Below are some entries. Copy each line in them that holds "health".

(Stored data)
★ ★ ★ ★ ★ ★ ★
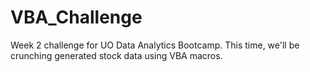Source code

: # VBA_Challenge
Week 2 challenge for UO Data Analytics Bootcamp. This time, we'll be crunching generated stock data using VBA macros.
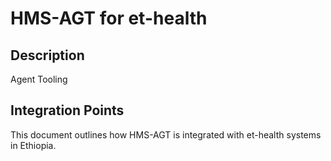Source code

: # HMS-AGT for et-health

## Description

Agent Tooling

## Integration Points

This document outlines how HMS-AGT is integrated with et-health systems in Ethiopia.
★ ★ ★ ★ ★ ★ ★
## Response area
: # HMS-AGT for et-health
This document outlines how HMS-AGT is integrated with et-health systems in Ethiopia.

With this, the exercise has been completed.